Primary sector seeks top students
Primary industry representatives say the best young people are needed by the sector if New Zealand is to be prepared for future growth.
Primary Industries Minister Nathan Guy was in Palmerston North yesterday to launch the The Future capability needs for the primary industries in New Zealand report that forecasts the future workforce needs of the sector.
About 30 people, including ministry staff, beef and lamb representatives, researchers, tertiary education providers, and people from the dairy, horticultural, forestry and fishing sectors were at the Bio Commerce Centre for the launch.
"The report highlights that employment in the primary industries is expected to increase by 50,000 by 2025 to reach the Government's goal of doubling of exports. Over half of these workers will need a Tertiary or Level 4 Qualification," Guy said.
He said the brightest secondary students needed to come into the primary industry.
"New Zealand needs people such as robotic engineers, food scientists, consultants and advisers. It is becoming more of technological-based approach, so we will need greater skills in the future."
Guy said primary industries made up about 70 per cent of all exports and one in six jobs in New Zealand was attributed to the primary industries.
The report found that primary industries would remain a major source of employment, especially in the regions. In some regions, such as Gisborne, Tasman, Marlborough and Southland, they account for nearly one in every three jobs.
Beef and Lamb director Kirsten Bryant said it was about making the sheep and beef industry attractive, so that young people saw it as an opportunity.
"I am a passionate sheep and beef farmer and we need to attract and train bright, young people."
She said town and country connections were gone, with few town and city children spending time on farms. "For the next generation to join us, we need to give them something they want to be part of."

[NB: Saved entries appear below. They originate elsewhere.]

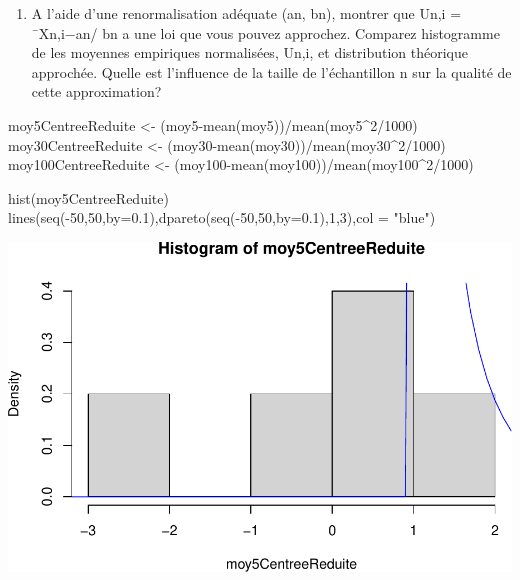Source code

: \documentclass[
]{article}
\newenvironment{Shaded}{\begin{snugshade}}{\end{snugshade}}
\newcommand{\AttributeTok}[1]{\textcolor[rgb]{0.77,0.63,0.00}{#1}}
\newcommand{\DecValTok}[1]{\textcolor[rgb]{0.00,0.00,0.81}{#1}}
\newcommand{\FloatTok}[1]{\textcolor[rgb]{0.00,0.00,0.81}{#1}}
\newcommand{\FunctionTok}[1]{\textcolor[rgb]{0.00,0.00,0.00}{#1}}
\newcommand{\NormalTok}[1]{#1}
\newcommand{\OtherTok}[1]{\textcolor[rgb]{0.56,0.35,0.01}{#1}}
\newcommand{\SpecialCharTok}[1]{\textcolor[rgb]{0.00,0.00,0.00}{#1}}
\newcommand{\StringTok}[1]{\textcolor[rgb]{0.31,0.60,0.02}{#1}}
\providecommand{\tightlist}{%
  \setlength{\itemsep}{0pt}\setlength{\parskip}{0pt}}
\begin{document}
\begin{enumerate}
\def\labelenumi{\arabic{enumi}.}
\setcounter{enumi}{3}
\tightlist
\item
  A l'aide d'une renormalisation adéquate (an, bn), montrer que Un,i =
  ¯Xn,i−an/ bn a une loi que vous pouvez approchez. Comparez histogramme
  de les moyennes empiriques normalisées, Un,i, et distribution
  théorique approchée. Quelle est l'influence de la taille de
  l'échantillon n sur la qualité de cette approximation?
\end{enumerate}

\begin{Shaded}
\begin{Highlighting}[]
\NormalTok{moy5CentreeReduite }\OtherTok{\textless{}{-}}\NormalTok{ (moy5}\SpecialCharTok{{-}}\FunctionTok{mean}\NormalTok{(moy5))}\SpecialCharTok{/}\FunctionTok{mean}\NormalTok{(moy5}\SpecialCharTok{\^{}}\DecValTok{2}\SpecialCharTok{/}\DecValTok{1000}\NormalTok{)}
\NormalTok{moy30CentreeReduite }\OtherTok{\textless{}{-}}\NormalTok{ (moy30}\SpecialCharTok{{-}}\FunctionTok{mean}\NormalTok{(moy30))}\SpecialCharTok{/}\FunctionTok{mean}\NormalTok{(moy30}\SpecialCharTok{\^{}}\DecValTok{2}\SpecialCharTok{/}\DecValTok{1000}\NormalTok{)}
\NormalTok{moy100CentreeReduite }\OtherTok{\textless{}{-}}\NormalTok{ (moy100}\SpecialCharTok{{-}}\FunctionTok{mean}\NormalTok{(moy100))}\SpecialCharTok{/}\FunctionTok{mean}\NormalTok{(moy100}\SpecialCharTok{\^{}}\DecValTok{2}\SpecialCharTok{/}\DecValTok{1000}\NormalTok{)}

\FunctionTok{hist}\NormalTok{(moy5CentreeReduite)}
\FunctionTok{lines}\NormalTok{(}\FunctionTok{seq}\NormalTok{(}\SpecialCharTok{{-}}\DecValTok{50}\NormalTok{,}\DecValTok{50}\NormalTok{,}\AttributeTok{by=}\FloatTok{0.1}\NormalTok{),}\FunctionTok{dpareto}\NormalTok{(}\FunctionTok{seq}\NormalTok{(}\SpecialCharTok{{-}}\DecValTok{50}\NormalTok{,}\DecValTok{50}\NormalTok{,}\AttributeTok{by=}\FloatTok{0.1}\NormalTok{),}\DecValTok{1}\NormalTok{,}\DecValTok{3}\NormalTok{),}\AttributeTok{col =} \StringTok{"blue"}\NormalTok{)}
\end{Highlighting}
\end{Shaded}

\includegraphics{tp2_files/figure-latex/normalisation-1.pdf}
\end{document}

Bryant said the ‘Get Ahead' programme, which showed secondary pupils the "wealth of jobs" available, was working.
"There were ten days around the country, and 1029 pupils came along and had a hands-on experience."
HortNZ chief executive Peter Silcock said the horticultural industry recognised it needed scientists, technical experts, technically savvy growers, talented marketers and leaders that could innovate and inspire people.

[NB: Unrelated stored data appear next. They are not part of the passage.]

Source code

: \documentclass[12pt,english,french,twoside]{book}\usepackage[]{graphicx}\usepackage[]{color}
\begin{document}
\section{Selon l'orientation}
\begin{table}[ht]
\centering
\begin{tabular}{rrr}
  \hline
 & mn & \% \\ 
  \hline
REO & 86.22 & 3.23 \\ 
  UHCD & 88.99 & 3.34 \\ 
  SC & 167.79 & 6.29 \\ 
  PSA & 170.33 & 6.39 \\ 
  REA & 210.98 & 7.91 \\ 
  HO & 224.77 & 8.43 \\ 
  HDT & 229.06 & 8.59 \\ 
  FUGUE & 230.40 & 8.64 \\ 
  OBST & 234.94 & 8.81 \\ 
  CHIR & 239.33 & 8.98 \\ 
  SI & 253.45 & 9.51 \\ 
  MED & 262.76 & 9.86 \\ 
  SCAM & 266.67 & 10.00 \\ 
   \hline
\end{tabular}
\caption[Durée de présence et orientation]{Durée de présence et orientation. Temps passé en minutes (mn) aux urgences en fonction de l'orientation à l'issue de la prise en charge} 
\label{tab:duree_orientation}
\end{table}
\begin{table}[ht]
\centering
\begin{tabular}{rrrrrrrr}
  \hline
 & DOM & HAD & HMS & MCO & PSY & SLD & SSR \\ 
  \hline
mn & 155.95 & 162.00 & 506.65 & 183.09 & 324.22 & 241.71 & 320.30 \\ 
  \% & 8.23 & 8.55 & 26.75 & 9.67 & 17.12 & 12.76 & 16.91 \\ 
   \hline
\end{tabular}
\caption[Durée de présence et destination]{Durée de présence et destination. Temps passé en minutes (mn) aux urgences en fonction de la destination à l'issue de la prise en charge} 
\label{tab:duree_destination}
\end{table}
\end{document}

Guy said: "As international markets become more sophisticated and competitive, it is crucial New Zealand's primary industries keep pace.

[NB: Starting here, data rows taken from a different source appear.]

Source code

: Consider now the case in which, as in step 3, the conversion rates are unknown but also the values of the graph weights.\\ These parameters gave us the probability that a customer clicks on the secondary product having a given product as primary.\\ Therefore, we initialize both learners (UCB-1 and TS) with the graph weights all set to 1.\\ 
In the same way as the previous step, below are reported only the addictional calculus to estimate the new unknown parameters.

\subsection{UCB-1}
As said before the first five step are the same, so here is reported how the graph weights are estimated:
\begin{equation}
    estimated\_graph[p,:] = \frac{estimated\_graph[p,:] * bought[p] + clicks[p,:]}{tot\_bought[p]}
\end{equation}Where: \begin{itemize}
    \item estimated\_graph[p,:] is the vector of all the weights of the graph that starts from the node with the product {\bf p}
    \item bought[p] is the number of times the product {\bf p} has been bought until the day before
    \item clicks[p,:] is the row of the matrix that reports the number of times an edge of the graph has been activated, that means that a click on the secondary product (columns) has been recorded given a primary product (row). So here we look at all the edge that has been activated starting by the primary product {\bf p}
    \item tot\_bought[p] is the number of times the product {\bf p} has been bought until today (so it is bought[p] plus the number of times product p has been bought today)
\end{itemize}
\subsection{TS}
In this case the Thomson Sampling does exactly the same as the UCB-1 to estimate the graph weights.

"The new primary sector vocational pathway at senior secondary level, the new combined primary sector ITO, the EPIC challenge, and dedicated primary sector institutions like Lincoln, Massey, Taratahi and Telford will all play a part alongside the industry in achieving this.
"It is a good example of how Government and industry can work together to support the growth of the sector and promote it to the next generation."
The report was funded by the Ministry for Primary Industries, DairyNZ, and Beef + Lamb New Zealand with support from primary industry representatives.